A number of bankruptcy courts and district courts in other circuits are in agreement. In re Bellamy, 122 B.R. 856, 21 B.C.D. 287, B.L.R. ¶ 73,786 (Bankr.D.Conn. 1991); In re McNair, 115 B.R. 520 (Bankr. E.D.Va.1990); In re Gadson, 114 B.R. 453 (Bankr.E.D.Va.1990); In re Moore, 113 B.R. 239 (Bankr.E.D.Va.1990); In re Shaffer, 84 B.R. 63 (Bankr.W.D.Va.1988); In re Bruce, 40 B.R. 884 (Bankr.W.D.Va.1984); In re Frost, 123 B.R. 254 (S.D.Ohio 1990); In re Hill, 96 B.R. 809 (Bankr.S.D.Ohio 1989); In re Paige, 13 B.R. 713 (Bankr.S.D. Ohio 1981); In re Neal, 10 B.R. 535 (Bankr. S.D.Ohio 1981); Goins v. Diamond Mortg. Corp., 119 B.R. 156 (Bankr.N.D.Ill.1990); In re Demoff, 109 B.R. 902 (Bankr.N.D. Ind.1989); In re Harvey, 88 B.R. 863 (Bankr.N.D.Ill.1988); In re Morphis, 30 B.R. 589 (Bankr.N.D.Ala.1983).
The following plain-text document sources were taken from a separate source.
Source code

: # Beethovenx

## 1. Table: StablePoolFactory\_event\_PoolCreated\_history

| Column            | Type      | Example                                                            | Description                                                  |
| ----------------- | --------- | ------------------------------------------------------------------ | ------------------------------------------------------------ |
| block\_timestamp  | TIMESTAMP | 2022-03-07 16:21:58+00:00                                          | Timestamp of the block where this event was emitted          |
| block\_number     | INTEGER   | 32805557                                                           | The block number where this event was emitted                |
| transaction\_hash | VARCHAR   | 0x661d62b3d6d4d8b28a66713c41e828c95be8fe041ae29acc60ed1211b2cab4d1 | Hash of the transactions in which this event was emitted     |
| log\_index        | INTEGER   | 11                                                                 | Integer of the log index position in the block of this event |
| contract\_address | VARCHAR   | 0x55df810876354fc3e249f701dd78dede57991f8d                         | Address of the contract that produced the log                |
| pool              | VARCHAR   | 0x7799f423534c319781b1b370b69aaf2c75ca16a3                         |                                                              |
An equally significant number of bankruptcy courts and district courts outside of the Third, Ninth, and Tenth Circuits have reached the opposite result. In re Brown, 91 B.R. 19 (Bankr.E.D.Va.1988); In re Schum, 112 B.R. 159 (Bankr.N.D.Tex. 1990); In re Bradshaw, 56 B.R. 742 (S.D. Ohio 1985); Matter of Stratton, 30 B.R. 44 (Bankr.W.D.Mich.1983); In re Simpkins, 16 B.R. 956 (Bankr.E.D.Tenn.1982); In re Foster, 61 B.R. 492 (Bankr.N.D.Ind.1986); In re Sauber, 115 B.R. 197 (Bankr.D.Minn. 1990); Matter of Kaczmarczyk, 107 B.R. 200 (Bankr.D.Neb.1989); In re Russell, 93 B.R. 703 (D.N.D.1988); In re Chavez, 117 B.R. 733 (Bankr.S.D.Fla.1990).
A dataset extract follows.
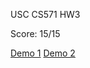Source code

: USC CS571 HW3

Score: 15/15

[Demo 1](https://github.com/znzz1/Angular-NodeJS-SPA/blob/main/Desktop_video.mp4)
[Demo 2](https://github.com/znzz1/Angular-NodeJS-SPA/blob/main/Mobile_video.mp4)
Neither the Seventh Circuit Court of Appeals nor the District Court for the Western District of Wisconsin has reported a decision on the issue and no unreported decision of either of those courts is known to exist. In the absence of controlling precedent, I conclude that the bifurcation and partial avoidance of an undersecured home mortgage by a Chapter 13 debtor runs afoul of the specific protection afforded to creditors whose claims are secured only by a debtor's principal residence under § 1322(b)(2). To hold otherwise would be contrary to the language of § 1322(b)(2) and ignore the fact that "lien stripping" necessarily entails modifying the rights of the creditor holding such a claim. In cases under Chapter 13, the specific provision of § 1322(b)(2) controls the general treatment of claims contained in § 506. Star's motion to dismiss is therefore granted.
There is no question that § 506(a) of the Bankruptcy Code generally allows the bifurcation of an undersecured creditor's claim into two separate claims, one secured and the other unsecured. U.S. v. Ron Pair Enterprises, Inc., 489 U.S. 235, 239, 109 S.Ct. 1026, 1029, 103 L.Ed.2d 290 (1989). Nor can there be any doubt that § 506(d) operates to void a lien on the unsecured claim which results from the bifurcation. Matter of Lindsey, 823 F.2d 189 (7th Cir. 1987). The real question in this case is whether § 1322(b)(2) provides a safe haven against the operation of § 506 in Chapter 13 for some creditors holding undersecured home mortgages. The proper starting point for this inquiry, of course, is "the language of the statute itself." Ron Pair, 489 U.S. at 241, 109 S.Ct. at 1030.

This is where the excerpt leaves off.